### WHAT TO WORK ON:
Reproduce only the lines of the material below that start at the line containing "HTTP-URL of the file" and stop at the line containing "URL to ActiveMQ". Keep both end lines.

---------- PROVIDED INFORMATION ----------

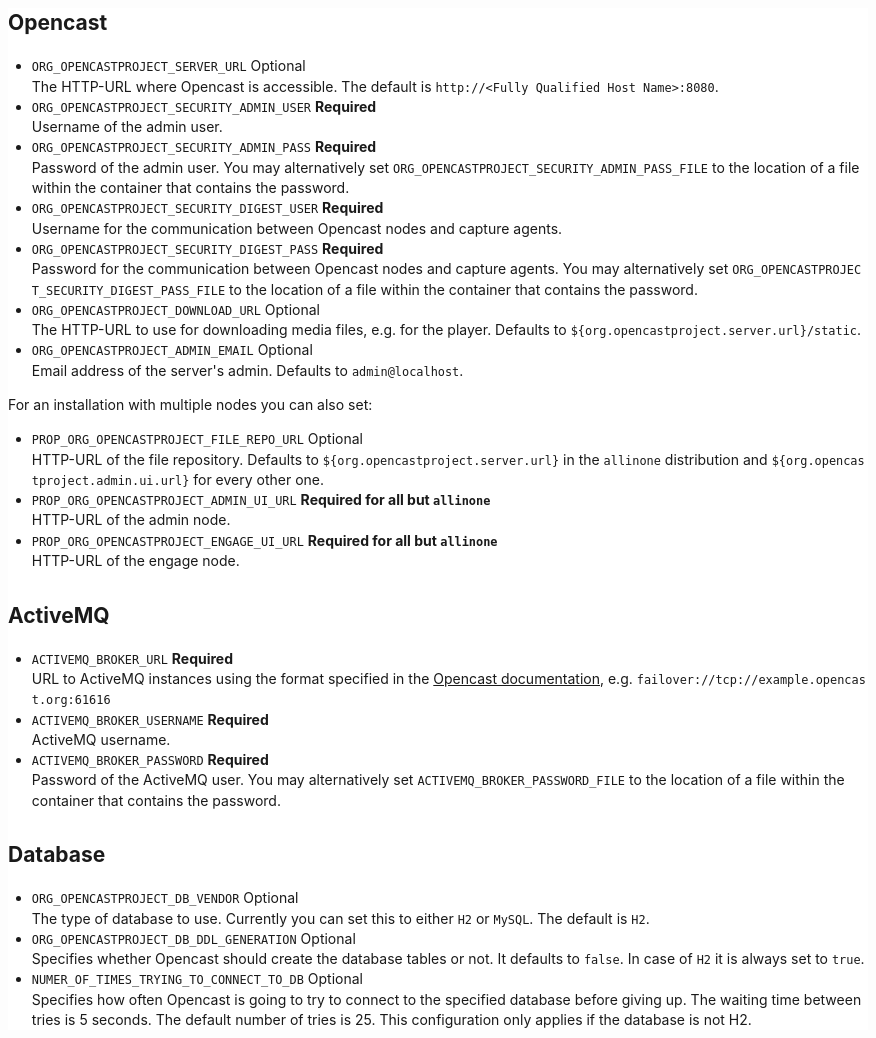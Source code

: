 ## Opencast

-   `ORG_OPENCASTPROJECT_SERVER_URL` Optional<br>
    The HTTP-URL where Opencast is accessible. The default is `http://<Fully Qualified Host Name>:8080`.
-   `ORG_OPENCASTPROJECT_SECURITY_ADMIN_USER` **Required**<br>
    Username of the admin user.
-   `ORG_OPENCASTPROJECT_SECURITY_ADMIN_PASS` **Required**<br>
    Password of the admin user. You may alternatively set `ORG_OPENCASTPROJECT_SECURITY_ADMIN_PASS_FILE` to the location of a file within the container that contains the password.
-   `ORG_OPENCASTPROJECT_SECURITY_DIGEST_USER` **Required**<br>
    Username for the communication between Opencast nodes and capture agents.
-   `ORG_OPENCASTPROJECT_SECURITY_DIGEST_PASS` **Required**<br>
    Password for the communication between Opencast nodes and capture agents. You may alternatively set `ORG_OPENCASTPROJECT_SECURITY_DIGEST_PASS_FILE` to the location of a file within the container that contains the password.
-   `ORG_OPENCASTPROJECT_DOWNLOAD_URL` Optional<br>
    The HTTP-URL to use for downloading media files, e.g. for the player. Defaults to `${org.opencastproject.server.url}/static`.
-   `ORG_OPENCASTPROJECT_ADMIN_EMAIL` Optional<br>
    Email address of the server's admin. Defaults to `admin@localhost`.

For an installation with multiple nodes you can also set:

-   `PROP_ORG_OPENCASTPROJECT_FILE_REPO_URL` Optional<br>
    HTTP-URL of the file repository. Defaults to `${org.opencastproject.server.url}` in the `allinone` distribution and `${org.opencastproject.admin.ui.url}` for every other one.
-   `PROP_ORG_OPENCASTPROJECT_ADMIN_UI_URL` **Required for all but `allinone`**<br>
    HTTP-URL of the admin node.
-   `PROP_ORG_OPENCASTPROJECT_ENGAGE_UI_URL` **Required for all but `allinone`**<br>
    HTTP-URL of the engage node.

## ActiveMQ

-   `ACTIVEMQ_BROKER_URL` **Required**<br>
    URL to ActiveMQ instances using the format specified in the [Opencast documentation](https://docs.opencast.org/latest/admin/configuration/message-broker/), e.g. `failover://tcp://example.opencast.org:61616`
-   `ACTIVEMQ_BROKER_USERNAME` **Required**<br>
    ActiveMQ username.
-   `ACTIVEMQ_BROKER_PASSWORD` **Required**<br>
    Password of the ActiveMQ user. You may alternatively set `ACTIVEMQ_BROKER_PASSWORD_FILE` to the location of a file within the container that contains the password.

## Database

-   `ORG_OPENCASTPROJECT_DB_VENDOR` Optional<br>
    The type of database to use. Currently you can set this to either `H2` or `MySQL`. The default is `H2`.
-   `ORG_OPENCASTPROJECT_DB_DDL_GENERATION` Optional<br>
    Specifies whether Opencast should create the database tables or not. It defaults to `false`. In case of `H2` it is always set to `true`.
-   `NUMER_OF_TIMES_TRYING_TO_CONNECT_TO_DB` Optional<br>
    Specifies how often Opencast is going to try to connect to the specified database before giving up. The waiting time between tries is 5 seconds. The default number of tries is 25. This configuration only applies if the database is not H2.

----------

### SOLUTION BELOW:
    HTTP-URL of the file repository. Defaults to `${org.opencastproject.server.url}` in the `allinone` distribution and `${org.opencastproject.admin.ui.url}` for every other one.
-   `PROP_ORG_OPENCASTPROJECT_ADMIN_UI_URL` **Required for all but `allinone`**<br>
    HTTP-URL of the admin node.
-   `PROP_ORG_OPENCASTPROJECT_ENGAGE_UI_URL` **Required for all but `allinone`**<br>
    HTTP-URL of the engage node.

## ActiveMQ

-   `ACTIVEMQ_BROKER_URL` **Required**<br>
    URL to ActiveMQ instances using the format specified in the [Opencast documentation](https://docs.opencast.org/latest/admin/configuration/message-broker/), e.g. `failover://tcp://example.opencast.org:61616`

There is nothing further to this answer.